For every line in the records below that holds "substates", make a copy.

=== Input data ===

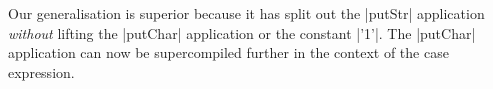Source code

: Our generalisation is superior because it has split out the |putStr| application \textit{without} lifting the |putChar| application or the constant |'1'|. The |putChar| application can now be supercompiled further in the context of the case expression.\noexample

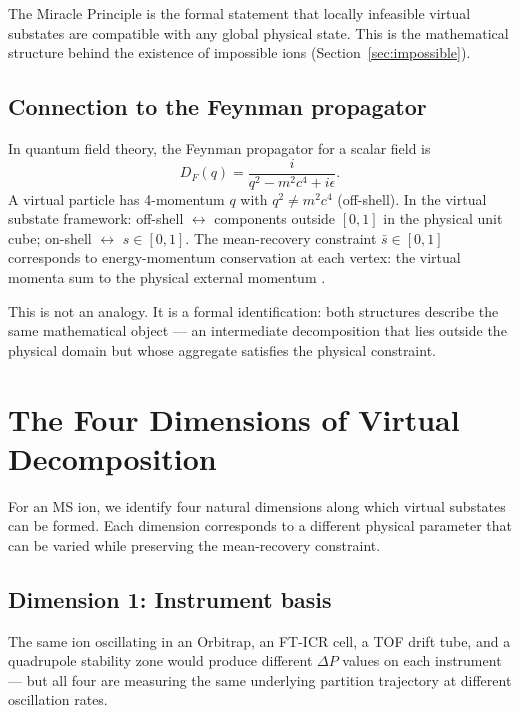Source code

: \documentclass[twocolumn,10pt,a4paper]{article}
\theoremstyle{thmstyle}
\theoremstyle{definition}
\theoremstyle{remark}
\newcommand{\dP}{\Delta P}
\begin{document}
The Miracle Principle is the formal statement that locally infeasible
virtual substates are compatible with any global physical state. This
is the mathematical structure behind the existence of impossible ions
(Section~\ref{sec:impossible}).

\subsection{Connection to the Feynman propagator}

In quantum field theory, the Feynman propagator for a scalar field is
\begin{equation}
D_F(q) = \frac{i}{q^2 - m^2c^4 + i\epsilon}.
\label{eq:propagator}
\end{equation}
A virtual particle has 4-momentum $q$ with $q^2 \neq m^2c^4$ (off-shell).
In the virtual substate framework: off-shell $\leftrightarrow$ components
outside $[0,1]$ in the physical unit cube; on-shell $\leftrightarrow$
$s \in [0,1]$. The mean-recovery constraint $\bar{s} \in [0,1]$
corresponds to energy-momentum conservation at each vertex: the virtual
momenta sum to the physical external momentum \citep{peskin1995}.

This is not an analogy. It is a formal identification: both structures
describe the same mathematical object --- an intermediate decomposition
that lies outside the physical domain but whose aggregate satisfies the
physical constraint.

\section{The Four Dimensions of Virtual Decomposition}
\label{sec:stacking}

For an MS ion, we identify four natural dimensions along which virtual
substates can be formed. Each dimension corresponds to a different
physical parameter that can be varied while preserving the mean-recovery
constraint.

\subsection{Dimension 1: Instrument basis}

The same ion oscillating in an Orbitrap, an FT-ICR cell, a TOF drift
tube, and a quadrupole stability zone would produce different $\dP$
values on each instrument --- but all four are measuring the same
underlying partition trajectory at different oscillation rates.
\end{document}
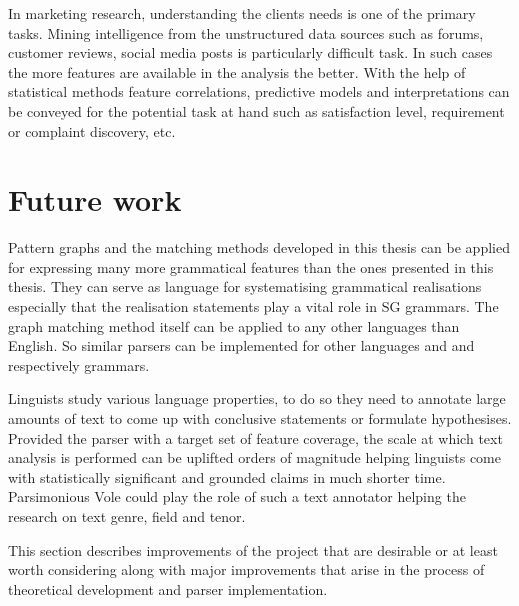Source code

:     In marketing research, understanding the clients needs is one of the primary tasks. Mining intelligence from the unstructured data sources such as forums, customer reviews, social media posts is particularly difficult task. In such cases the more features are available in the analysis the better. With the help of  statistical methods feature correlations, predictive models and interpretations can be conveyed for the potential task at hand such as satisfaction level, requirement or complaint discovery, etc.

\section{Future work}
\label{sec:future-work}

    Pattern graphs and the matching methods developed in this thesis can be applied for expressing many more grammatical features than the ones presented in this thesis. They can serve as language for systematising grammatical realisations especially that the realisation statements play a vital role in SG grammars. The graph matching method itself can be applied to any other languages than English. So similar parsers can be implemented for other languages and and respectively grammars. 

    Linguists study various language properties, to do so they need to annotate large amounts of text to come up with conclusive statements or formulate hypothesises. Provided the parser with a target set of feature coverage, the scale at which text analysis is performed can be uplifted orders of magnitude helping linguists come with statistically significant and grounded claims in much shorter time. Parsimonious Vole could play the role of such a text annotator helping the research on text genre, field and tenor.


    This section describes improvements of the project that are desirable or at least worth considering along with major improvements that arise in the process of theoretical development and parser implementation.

===

▶ [Finished task]:
virtual substates are compatible with any global physical state. This
substates can be formed. Each dimension corresponds to a different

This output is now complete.